**Required action:** Show every line in the records below that contains the word "cultivares".

*** Opening Record excerpts ***

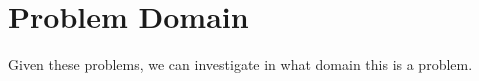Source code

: \section{Problem Domain}
Given these problems, we can investigate in what domain this is a problem.
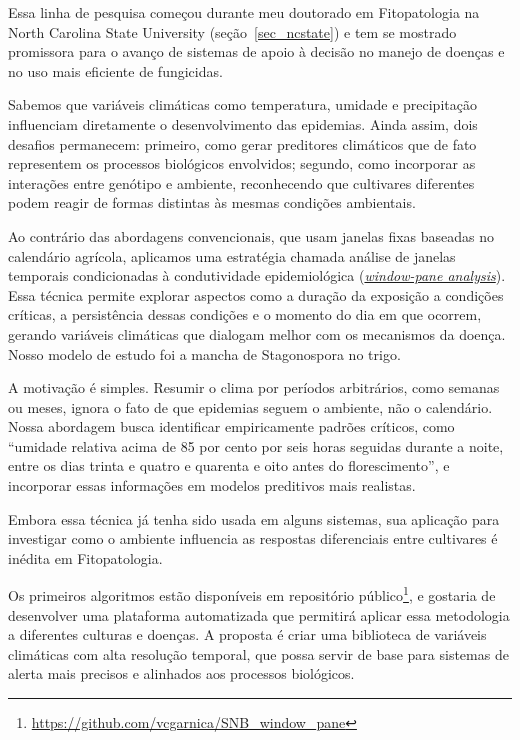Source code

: \documentclass[12pt,a4paper,oneside]{book}
\newcommand{\NCState}{North Carolina State University}
\begin{document}
Essa linha de pesquisa começou durante meu doutorado em Fitopatologia na \NCState{} (seção~\ref{sec_ncstate}) e 
tem se mostrado promissora para o avanço de sistemas de apoio à decisão no manejo de doenças e no uso mais eficiente de fungicidas.

Sabemos que variáveis climáticas como temperatura, umidade e precipitação influenciam diretamente o 
desenvolvimento das epidemias. Ainda assim, dois desafios permanecem: primeiro, como gerar preditores 
climáticos que de fato representem os processos biológicos envolvidos; segundo, como incorporar as 
interações entre genótipo e ambiente, reconhecendo que cultivares diferentes podem reagir de formas distintas às mesmas condições
ambientais.

Ao contrário das abordagens convencionais, que usam janelas fixas baseadas no calendário agrícola, 
aplicamos uma estratégia chamada análise de janelas temporais condicionadas à condutividade 
epidemiológica (\href{https://apsjournals.apsnet.org/doi/full/10.1094/PDIS-05-20-0952-RE}{\textit{window-pane analysis}}). Essa 
técnica permite explorar aspectos como a duração da exposição a condições críticas, a persistência dessas condições e o
momento do dia em que ocorrem, gerando variáveis climáticas que dialogam melhor com os mecanismos da doença. Nosso modelo 
de estudo foi a mancha de Stagonospora no trigo.

A motivação é simples. Resumir o clima por períodos arbitrários, como semanas ou meses, ignora o fato de que epidemias 
seguem o ambiente, não o calendário. Nossa abordagem busca identificar empiricamente padrões críticos, como “umidade 
relativa acima de 85 por cento por seis horas seguidas durante a noite, entre os dias trinta e quatro e quarenta e oito
antes do florescimento”, e incorporar essas informações em modelos preditivos mais realistas.

Embora essa técnica já tenha sido usada em alguns sistemas, sua aplicação para investigar como o ambiente influencia 
as respostas diferenciais entre cultivares é inédita em Fitopatologia.

Os primeiros algoritmos estão disponíveis em repositório público\footnote{\url{https://github.com/vcgarnica/SNB_window_pane}}, e 
gostaria de desenvolver uma plataforma automatizada que permitirá aplicar essa metodologia a diferentes culturas e doenças. A 
proposta é criar uma biblioteca de variáveis climáticas com alta resolução temporal, que possa servir de base para sistemas de 
alerta mais precisos e alinhados aos processos biológicos.
\end{document}
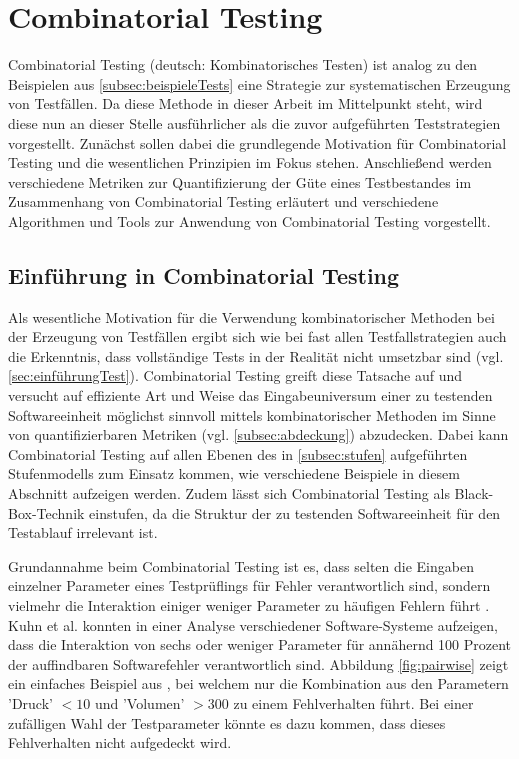 \section{Combinatorial Testing}\label{sec:combinatorialTesting}

Combinatorial Testing (deutsch: Kombinatorisches Testen) ist analog zu den Beispielen aus \autoref{subsec:beispieleTests} eine Strategie zur systematischen Erzeugung von Testfällen. Da diese Methode in dieser Arbeit im Mittelpunkt steht, wird diese nun an dieser Stelle ausführlicher als die zuvor aufgeführten Teststrategien vorgestellt. Zunächst sollen dabei die grundlegende Motivation für Combinatorial Testing und die wesentlichen Prinzipien im Fokus stehen. Anschließend werden verschiedene Metriken zur Quantifizierung der Güte eines Testbestandes im Zusammenhang von Combinatorial Testing erläutert und verschiedene Algorithmen und Tools zur Anwendung von Combinatorial Testing vorgestellt.

\subsection{Einführung in Combinatorial Testing}\label{subsec:einführungCombinatorial}

Als wesentliche Motivation für die Verwendung kombinatorischer Methoden bei der Erzeugung von Testfällen ergibt sich wie bei fast allen Testfallstrategien auch die Erkenntnis, dass vollständige Tests in der Realität nicht umsetzbar sind (vgl. \autoref{sec:einführungTest}). Combinatorial Testing greift diese Tatsache auf und versucht auf effiziente Art und Weise das Eingabeuniversum einer zu testenden Softwareeinheit möglichst sinnvoll mittels kombinatorischer Methoden im Sinne von quantifizierbaren Metriken (vgl. \autoref{subsec:abdeckung}) abzudecken. Dabei kann Combinatorial Testing auf allen Ebenen des in \autoref{subsec:stufen} aufgeführten Stufenmodells zum Einsatz kommen, wie verschiedene Beispiele in diesem Abschnitt aufzeigen werden. Zudem lässt sich Combinatorial Testing als Black-Box-Technik einstufen, da die Struktur der zu testenden Softwareeinheit für den Testablauf irrelevant ist.

Grundannahme beim Combinatorial Testing ist es, dass selten die Eingaben einzelner Parameter eines Testprüflings für Fehler verantwortlich sind, sondern vielmehr die Interaktion einiger weniger Parameter zu häufigen Fehlern führt \cite{kuhn2010practical}. Kuhn et al. \cite{kuhn2004error} konnten in einer Analyse verschiedener Software-Systeme aufzeigen, dass die Interaktion von sechs oder weniger Parameter für annähernd 100 Prozent der auffindbaren Softwarefehler verantwortlich sind. Abbildung \ref{fig:pairwise} zeigt ein einfaches Beispiel aus \cite{kuhn2010practical}, bei welchem nur die Kombination aus den Parametern 'Druck' $< 10$ und 'Volumen' $> 300$ zu einem Fehlverhalten führt. Bei einer zufälligen Wahl der Testparameter könnte es dazu kommen, dass dieses Fehlverhalten nicht aufgedeckt wird.

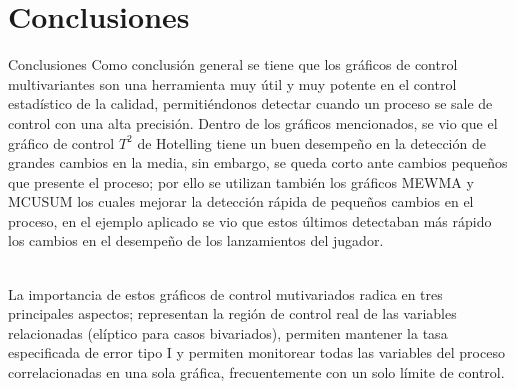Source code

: \documentclass[10pt]{beamer}
\begin{document}
\section{Conclusiones}
\begin{frame}{Conclusiones}
Como conclusión general se tiene que los gráficos de control multivariantes son una herramienta muy útil y muy potente en el control estadístico de la calidad, permitiéndonos detectar cuando un proceso se sale de control con una alta precisión. Dentro de los gráficos mencionados, se vio que el gráfico de control $T^2$ de Hotelling tiene un buen desempeño en la detección de grandes cambios en la media, sin embargo, se queda corto ante cambios pequeños que presente el proceso; por ello se utilizan también los gráficos MEWMA y MCUSUM los cuales mejorar la detección rápida de pequeños cambios en el proceso, en el ejemplo aplicado se vio que estos últimos detectaban más rápido los cambios en el desempeño de los lanzamientos del jugador. 

~\\La importancia de estos gráficos de control mutivariados radica en tres principales aspectos; representan la región de control real de las variables relacionadas (elíptico para casos bivariados), permiten mantener la tasa especificada de error tipo I y permiten monitorear todas las variables del proceso correlacionadas en una sola gráfica, frecuentemente con un solo límite de control.
\nocite{LGCM,LGCM1}
\end{frame}




\end{document}
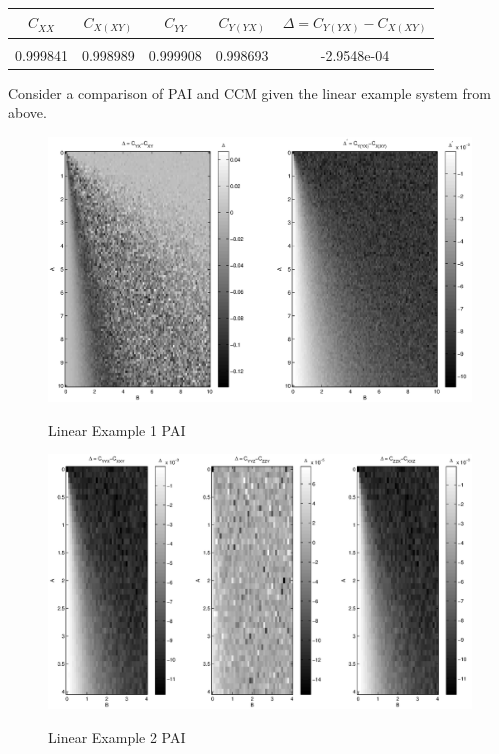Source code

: \documentclass[a4paper,11pt]{article}
\begin{document}
\begin{tabular}{c|c|c|c|c}
$C_{XX}$ & $C_{X(XY)}$ & $C_{YY}$ & $C_{Y(YX)}$ & $\Delta=C_{Y(YX)}-C_{X(XY)}$ \\
\hline \\
0.999841 & 0.998989 & 0.999908 & 0.998693 & -2.9548e-04
\end{tabular}

Consider a comparison of PAI and CCM given the linear example system from above.  
\begin{figure}[H]
\includegraphics[scale=0.6]{RLCircuitPlots/LinearEx_PAI.eps} \\
\caption{Linear Example 1 PAI}
\label{fig1}
\end{figure}

\begin{figure}[H]
\includegraphics[scale=0.6]{RLCircuitPlots/LinearXYZPAIEx.eps} \\
\caption{Linear Example 2 PAI}
\label{fig2}
\end{figure}
\end{document}
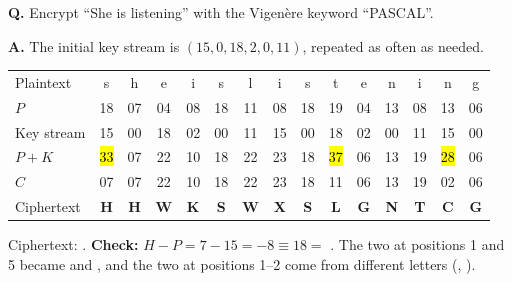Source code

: \begin{worked}
\textbf{Q.} Encrypt ``She is listening'' with the Vigen\`ere keyword ``PASCAL''.

\textbf{A.} The initial key stream is $(15, 0, 18, 2, 0, 11)$, repeated as often as needed.
\begin{center}\small\setlength{\tabcolsep}{3.6pt}
\begin{tabular}{@{}l*{14}{c}@{}}
\toprule
Plaintext & s&h&e&i&s&l&i&s&t&e&n&i&n&g\\
$P$ & 18&07&04&08&18&11&08&18&19&04&13&08&13&06\\
Key stream & 15&00&18&02&00&11&15&00&18&02&00&11&15&00\\
$P + K$ & \hl{33}&07&22&10&18&22&23&18&\hl{37}&06&13&19&\hl{28}&06\\
$C$ & 07&07&22&10&18&22&23&18&11&06&13&19&02&06\\
Ciphertext & \textbf{H}&\textbf{H}&\textbf{W}&\textbf{K}&\textbf{S}&\textbf{W}&\textbf{X}&\textbf{S}&\textbf{L}&\textbf{G}&\textbf{N}&\textbf{T}&\textbf{C}&\textbf{G}\\
\bottomrule
\end{tabular}
\end{center}
Ciphertext: \textbf{}. \textbf{Check:} $H - P = 7 - 15 = -8 \equiv 18 =$ . The two  at positions 1 and 5 became  and , and the two  at positions 1--2 come from different letters (, ).
\end{worked}

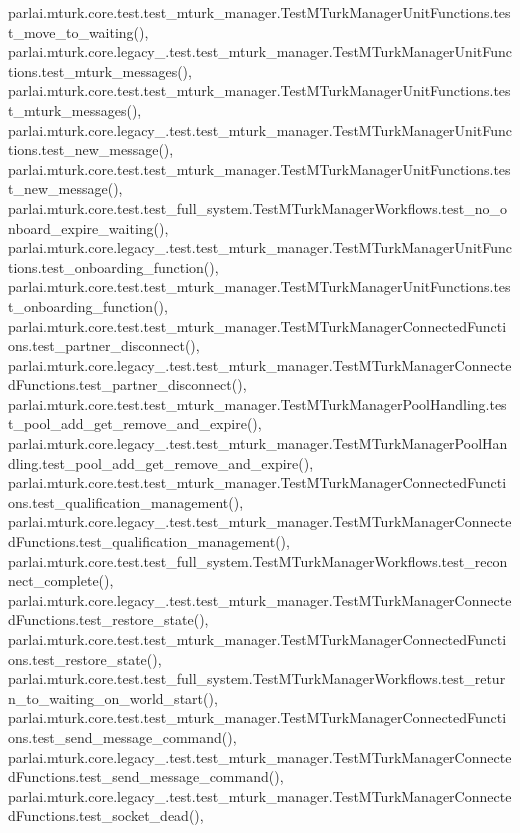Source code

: parlai.\+mturk.\+core.\+test.\+test\+\_\+mturk\+\_\+manager.\+Test\+M\+Turk\+Manager\+Unit\+Functions.\+test\+\_\+move\+\_\+to\+\_\+waiting(), parlai.\+mturk.\+core.\+legacy\+\_.\+test.\+test\+\_\+mturk\+\_\+manager.\+Test\+M\+Turk\+Manager\+Unit\+Functions.\+test\+\_\+mturk\+\_\+messages(), parlai.\+mturk.\+core.\+test.\+test\+\_\+mturk\+\_\+manager.\+Test\+M\+Turk\+Manager\+Unit\+Functions.\+test\+\_\+mturk\+\_\+messages(), parlai.\+mturk.\+core.\+legacy\+\_.\+test.\+test\+\_\+mturk\+\_\+manager.\+Test\+M\+Turk\+Manager\+Unit\+Functions.\+test\+\_\+new\+\_\+message(), parlai.\+mturk.\+core.\+test.\+test\+\_\+mturk\+\_\+manager.\+Test\+M\+Turk\+Manager\+Unit\+Functions.\+test\+\_\+new\+\_\+message(), parlai.\+mturk.\+core.\+test.\+test\+\_\+full\+\_\+system.\+Test\+M\+Turk\+Manager\+Workflows.\+test\+\_\+no\+\_\+onboard\+\_\+expire\+\_\+waiting(), parlai.\+mturk.\+core.\+legacy\+\_.\+test.\+test\+\_\+mturk\+\_\+manager.\+Test\+M\+Turk\+Manager\+Unit\+Functions.\+test\+\_\+onboarding\+\_\+function(), parlai.\+mturk.\+core.\+test.\+test\+\_\+mturk\+\_\+manager.\+Test\+M\+Turk\+Manager\+Unit\+Functions.\+test\+\_\+onboarding\+\_\+function(), parlai.\+mturk.\+core.\+test.\+test\+\_\+mturk\+\_\+manager.\+Test\+M\+Turk\+Manager\+Connected\+Functions.\+test\+\_\+partner\+\_\+disconnect(), parlai.\+mturk.\+core.\+legacy\+\_.\+test.\+test\+\_\+mturk\+\_\+manager.\+Test\+M\+Turk\+Manager\+Connected\+Functions.\+test\+\_\+partner\+\_\+disconnect(), parlai.\+mturk.\+core.\+test.\+test\+\_\+mturk\+\_\+manager.\+Test\+M\+Turk\+Manager\+Pool\+Handling.\+test\+\_\+pool\+\_\+add\+\_\+get\+\_\+remove\+\_\+and\+\_\+expire(), parlai.\+mturk.\+core.\+legacy\+\_.\+test.\+test\+\_\+mturk\+\_\+manager.\+Test\+M\+Turk\+Manager\+Pool\+Handling.\+test\+\_\+pool\+\_\+add\+\_\+get\+\_\+remove\+\_\+and\+\_\+expire(), parlai.\+mturk.\+core.\+test.\+test\+\_\+mturk\+\_\+manager.\+Test\+M\+Turk\+Manager\+Connected\+Functions.\+test\+\_\+qualification\+\_\+management(), parlai.\+mturk.\+core.\+legacy\+\_.\+test.\+test\+\_\+mturk\+\_\+manager.\+Test\+M\+Turk\+Manager\+Connected\+Functions.\+test\+\_\+qualification\+\_\+management(), parlai.\+mturk.\+core.\+test.\+test\+\_\+full\+\_\+system.\+Test\+M\+Turk\+Manager\+Workflows.\+test\+\_\+reconnect\+\_\+complete(), parlai.\+mturk.\+core.\+legacy\+\_.\+test.\+test\+\_\+mturk\+\_\+manager.\+Test\+M\+Turk\+Manager\+Connected\+Functions.\+test\+\_\+restore\+\_\+state(), parlai.\+mturk.\+core.\+test.\+test\+\_\+mturk\+\_\+manager.\+Test\+M\+Turk\+Manager\+Connected\+Functions.\+test\+\_\+restore\+\_\+state(), parlai.\+mturk.\+core.\+test.\+test\+\_\+full\+\_\+system.\+Test\+M\+Turk\+Manager\+Workflows.\+test\+\_\+return\+\_\+to\+\_\+waiting\+\_\+on\+\_\+world\+\_\+start(), parlai.\+mturk.\+core.\+test.\+test\+\_\+mturk\+\_\+manager.\+Test\+M\+Turk\+Manager\+Connected\+Functions.\+test\+\_\+send\+\_\+message\+\_\+command(), parlai.\+mturk.\+core.\+legacy\+\_.\+test.\+test\+\_\+mturk\+\_\+manager.\+Test\+M\+Turk\+Manager\+Connected\+Functions.\+test\+\_\+send\+\_\+message\+\_\+command(), parlai.\+mturk.\+core.\+legacy\+\_.\+test.\+test\+\_\+mturk\+\_\+manager.\+Test\+M\+Turk\+Manager\+Connected\+Functions.\+test\+\_\+socket\+\_\+dead(),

*** Closing Record excerpts ***

**Written solution:**
interações entre genótipo e ambiente, reconhecendo que cultivares diferentes podem reagir de formas distintas às mesmas condições
as respostas diferenciais entre cultivares é inédita em Fitopatologia.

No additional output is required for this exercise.